[WHAT YOU WILL DO]:
Work out how many lines in the material beneath contain "esetén". Give only that number.

--------------------------------

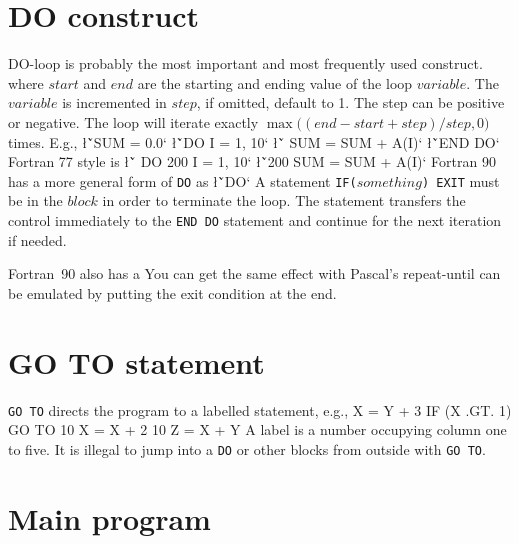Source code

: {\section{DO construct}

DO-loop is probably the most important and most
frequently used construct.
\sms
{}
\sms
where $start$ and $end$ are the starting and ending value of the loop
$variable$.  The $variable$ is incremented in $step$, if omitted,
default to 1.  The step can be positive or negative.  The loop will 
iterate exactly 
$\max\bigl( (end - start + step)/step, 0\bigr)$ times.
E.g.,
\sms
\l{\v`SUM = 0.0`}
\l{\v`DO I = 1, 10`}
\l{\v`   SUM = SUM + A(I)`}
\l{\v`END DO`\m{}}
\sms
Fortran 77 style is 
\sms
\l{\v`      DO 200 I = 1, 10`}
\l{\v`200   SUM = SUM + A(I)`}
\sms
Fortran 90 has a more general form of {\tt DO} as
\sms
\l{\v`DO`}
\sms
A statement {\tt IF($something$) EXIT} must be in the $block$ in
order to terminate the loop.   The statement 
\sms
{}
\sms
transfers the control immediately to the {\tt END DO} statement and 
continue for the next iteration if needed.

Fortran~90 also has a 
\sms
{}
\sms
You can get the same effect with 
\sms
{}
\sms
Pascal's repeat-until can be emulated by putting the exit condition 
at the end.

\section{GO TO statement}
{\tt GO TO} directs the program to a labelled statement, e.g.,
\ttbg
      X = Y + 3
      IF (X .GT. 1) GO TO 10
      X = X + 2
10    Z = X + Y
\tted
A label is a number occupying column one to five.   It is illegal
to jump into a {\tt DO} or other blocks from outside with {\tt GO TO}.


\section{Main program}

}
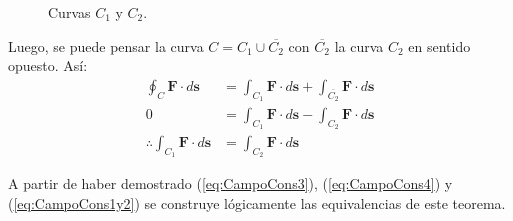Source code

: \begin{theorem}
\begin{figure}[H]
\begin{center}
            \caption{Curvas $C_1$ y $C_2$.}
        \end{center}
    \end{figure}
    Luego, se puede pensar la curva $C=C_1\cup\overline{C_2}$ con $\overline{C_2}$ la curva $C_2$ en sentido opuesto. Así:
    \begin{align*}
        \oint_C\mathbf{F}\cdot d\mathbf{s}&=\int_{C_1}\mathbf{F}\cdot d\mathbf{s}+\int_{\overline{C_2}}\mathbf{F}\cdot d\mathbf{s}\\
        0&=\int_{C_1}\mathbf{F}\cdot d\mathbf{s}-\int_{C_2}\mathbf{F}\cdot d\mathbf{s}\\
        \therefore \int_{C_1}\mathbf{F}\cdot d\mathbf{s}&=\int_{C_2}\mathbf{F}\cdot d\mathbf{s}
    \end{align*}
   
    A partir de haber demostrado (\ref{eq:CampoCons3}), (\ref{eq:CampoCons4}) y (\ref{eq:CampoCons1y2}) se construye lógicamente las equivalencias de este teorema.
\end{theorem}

--------------------------------

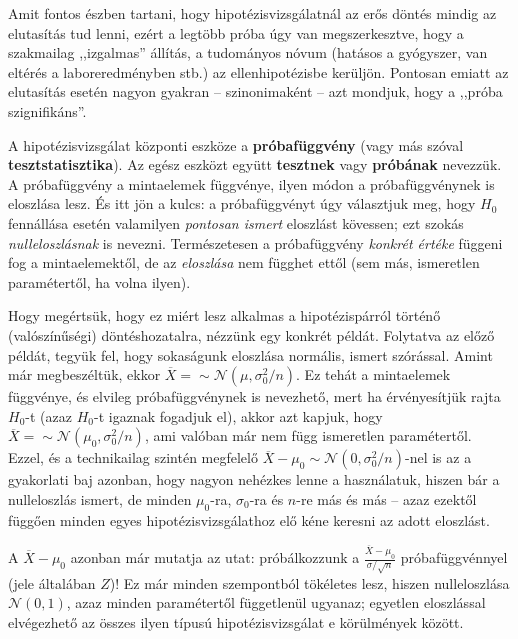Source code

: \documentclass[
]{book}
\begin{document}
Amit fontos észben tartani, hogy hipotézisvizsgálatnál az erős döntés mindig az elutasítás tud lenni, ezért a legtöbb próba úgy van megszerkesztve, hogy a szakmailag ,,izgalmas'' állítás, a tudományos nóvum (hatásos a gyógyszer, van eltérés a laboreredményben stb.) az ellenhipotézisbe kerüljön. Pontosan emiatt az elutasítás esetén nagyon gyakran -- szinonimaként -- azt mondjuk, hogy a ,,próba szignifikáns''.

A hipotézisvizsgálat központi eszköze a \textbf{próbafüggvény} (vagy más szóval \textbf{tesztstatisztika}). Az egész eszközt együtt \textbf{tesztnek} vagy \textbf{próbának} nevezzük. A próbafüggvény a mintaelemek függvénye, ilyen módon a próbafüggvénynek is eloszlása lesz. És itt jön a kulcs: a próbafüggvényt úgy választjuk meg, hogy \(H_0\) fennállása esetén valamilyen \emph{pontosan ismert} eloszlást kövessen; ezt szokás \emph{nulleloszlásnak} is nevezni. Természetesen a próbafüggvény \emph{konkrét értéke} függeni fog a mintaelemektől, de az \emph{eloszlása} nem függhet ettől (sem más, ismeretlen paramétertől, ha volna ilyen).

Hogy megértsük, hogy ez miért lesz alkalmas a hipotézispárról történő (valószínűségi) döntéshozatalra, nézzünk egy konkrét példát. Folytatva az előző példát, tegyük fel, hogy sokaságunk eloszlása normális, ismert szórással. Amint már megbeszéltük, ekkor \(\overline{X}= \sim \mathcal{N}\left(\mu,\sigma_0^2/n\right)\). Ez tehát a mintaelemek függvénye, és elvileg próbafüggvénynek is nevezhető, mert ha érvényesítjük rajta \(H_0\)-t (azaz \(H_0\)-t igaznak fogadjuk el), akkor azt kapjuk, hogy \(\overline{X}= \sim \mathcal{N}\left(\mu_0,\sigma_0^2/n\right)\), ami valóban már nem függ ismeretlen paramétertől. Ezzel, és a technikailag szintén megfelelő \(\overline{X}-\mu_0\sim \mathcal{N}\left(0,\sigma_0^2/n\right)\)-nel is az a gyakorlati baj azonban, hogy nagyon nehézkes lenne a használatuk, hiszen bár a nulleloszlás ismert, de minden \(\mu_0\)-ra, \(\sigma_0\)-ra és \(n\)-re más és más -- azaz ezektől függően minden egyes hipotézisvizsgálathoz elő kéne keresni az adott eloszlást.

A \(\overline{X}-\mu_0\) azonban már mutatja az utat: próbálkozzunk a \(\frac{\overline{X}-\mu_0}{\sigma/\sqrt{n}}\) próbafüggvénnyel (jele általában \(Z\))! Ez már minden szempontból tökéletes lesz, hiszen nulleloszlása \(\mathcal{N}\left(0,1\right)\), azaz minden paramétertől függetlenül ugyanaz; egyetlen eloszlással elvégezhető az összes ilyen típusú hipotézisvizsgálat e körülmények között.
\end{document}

--------------------------------

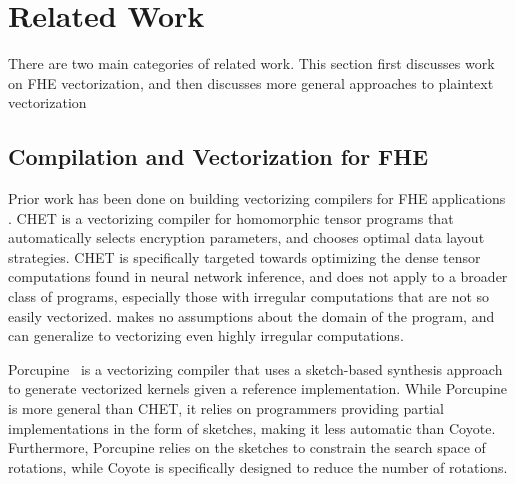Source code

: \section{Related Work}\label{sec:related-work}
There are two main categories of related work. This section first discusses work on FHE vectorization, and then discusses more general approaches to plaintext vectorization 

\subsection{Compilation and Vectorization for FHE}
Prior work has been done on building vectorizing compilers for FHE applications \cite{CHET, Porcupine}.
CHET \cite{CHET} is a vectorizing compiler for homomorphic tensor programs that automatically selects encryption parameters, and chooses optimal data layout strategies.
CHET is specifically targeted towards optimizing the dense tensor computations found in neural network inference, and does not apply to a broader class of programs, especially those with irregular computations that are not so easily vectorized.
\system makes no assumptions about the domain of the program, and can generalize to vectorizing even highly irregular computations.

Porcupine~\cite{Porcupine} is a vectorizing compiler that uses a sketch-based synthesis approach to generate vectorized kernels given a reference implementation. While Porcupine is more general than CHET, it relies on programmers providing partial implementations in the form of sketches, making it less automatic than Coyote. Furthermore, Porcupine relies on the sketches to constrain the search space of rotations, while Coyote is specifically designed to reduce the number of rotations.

--------------------------------

[EXERCISE OUTPUT]:
2